I have no doubt that George & Bradley (and Ponnuru) fairly reflect the tenor of authoritative Catholic teaching on abortion. Here's my problem with this position, though. (I take it that this is Kevin Drum's objection as well.) Why don't the actions of those who engage in this heated rhetoric match their words? The United States fought a war over slavery (among other things) that killed half a million people. John Brown went to the gallows for attempting an armed abolitionist uprising. These actions seem justified to me in light of the gravity of the injustice. But if abortion is murder, then the scale of the injustice being perpetrated on a daily basis in our country alone (not to mention the world) is truly staggering. Over six million innocent human lives have been intentionally taken in the United States under the Bush presidency alone. Why does President Bush get a pass for this? No doubt some will point towards his rhetoric of life and the limited actions he has taken, which admittedly would not have been taken under a different administration. But if abortion is mass murder on the scale of a Holocaust every eight years, shouldn't he be doing more? Where is the sense of urgency? If abortion is mass murder, the President should be filibustering, refusing to talk about anything else, shutting the federal government down until he gets his way, not taking his eye of the ball and fighting wars in Iraq, negotiating trade agreements, cutting taxes, or making speeches about the problems with social security. Abortion opponents should be taking to the streets to prevent the ongoing murder. Catholics are not pacifists, so perhaps armed intervention would be justified. (In light of the equation to murder, I think it is apt to ask what our faith would require of us were we to have lived in Nazi Germany.
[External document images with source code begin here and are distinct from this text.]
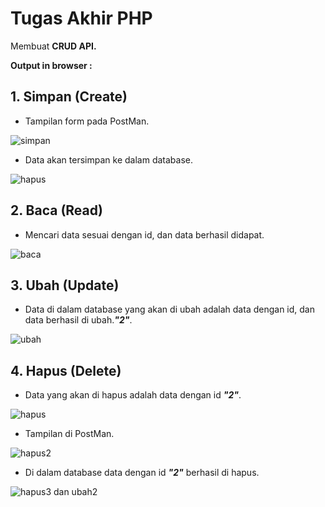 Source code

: # Tugas Akhir PHP

Membuat <b>CRUD API.</b>

<b>Output in browser : </b>

## 1. Simpan (Create)

- <p>Tampilan form pada PostMan.</p>

![simpan](https://user-images.githubusercontent.com/92837751/195064903-c5c82639-305c-45c3-ac39-b63505c061b6.jpg)

- <p>Data akan tersimpan ke dalam database.</p>

![hapus](https://user-images.githubusercontent.com/92837751/195064892-b7ef4c55-02c0-4c86-ae8f-f4613f75b28e.jpg)

## 2. Baca (Read)

- <p>Mencari data sesuai dengan id, dan data berhasil didapat.</p>

![baca](https://user-images.githubusercontent.com/92837751/195064881-8aa5c546-8898-4aa4-8655-aefcf22beca3.jpg)

## 3. Ubah (Update)

- <p>Data di dalam database yang akan di ubah adalah data dengan id, dan data berhasil di ubah.<i><b>"2"</b></i>.</p>

![ubah](https://user-images.githubusercontent.com/92837751/195064908-fa0e90dd-3d69-422f-a5d3-989dc99f30b6.jpg)

## 4. Hapus (Delete)

- <p>Data yang akan di hapus adalah data dengan id <i><b>"2"</b></i>.</p>

![hapus](https://user-images.githubusercontent.com/92837751/195064892-b7ef4c55-02c0-4c86-ae8f-f4613f75b28e.jpg)

- <p>Tampilan di PostMan.</p>

![hapus2](https://user-images.githubusercontent.com/92837751/195064895-c4792d0a-bcc8-43ca-bee9-3d6cbb1add13.jpg)

- <p>Di dalam database data dengan id <i><b>"2"</b></i> berhasil di hapus.</p>

![hapus3 dan ubah2](https://user-images.githubusercontent.com/92837751/195064900-8d7c89d6-83c6-4cd6-93bc-8058143496ba.jpg)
I assume armed resistance would have been morally permitted.) The destruction of property (e.g., the fire-bombing of abortion clinics at night after delivering a warning to ensure no loss of life) would seem like an easy case.
Of course, I don't think any of this is really justified. Whatever one thinks of the morality of abortion, I think there is cleary a difference between, say, procuring a first trimester abortion and murdering an adult (or even a newborn infant). The simple equation of abortion and murder seems to me to obscure the moral complexity of abortion, a complexity that even its most strident (mainstream) opponents acknowledge with their actions and prescriptions, if not their words. Ponnuru, for example, refuses to endorse the imprisonment of women who seek abortions. I wonder what he thinks of violent resistance.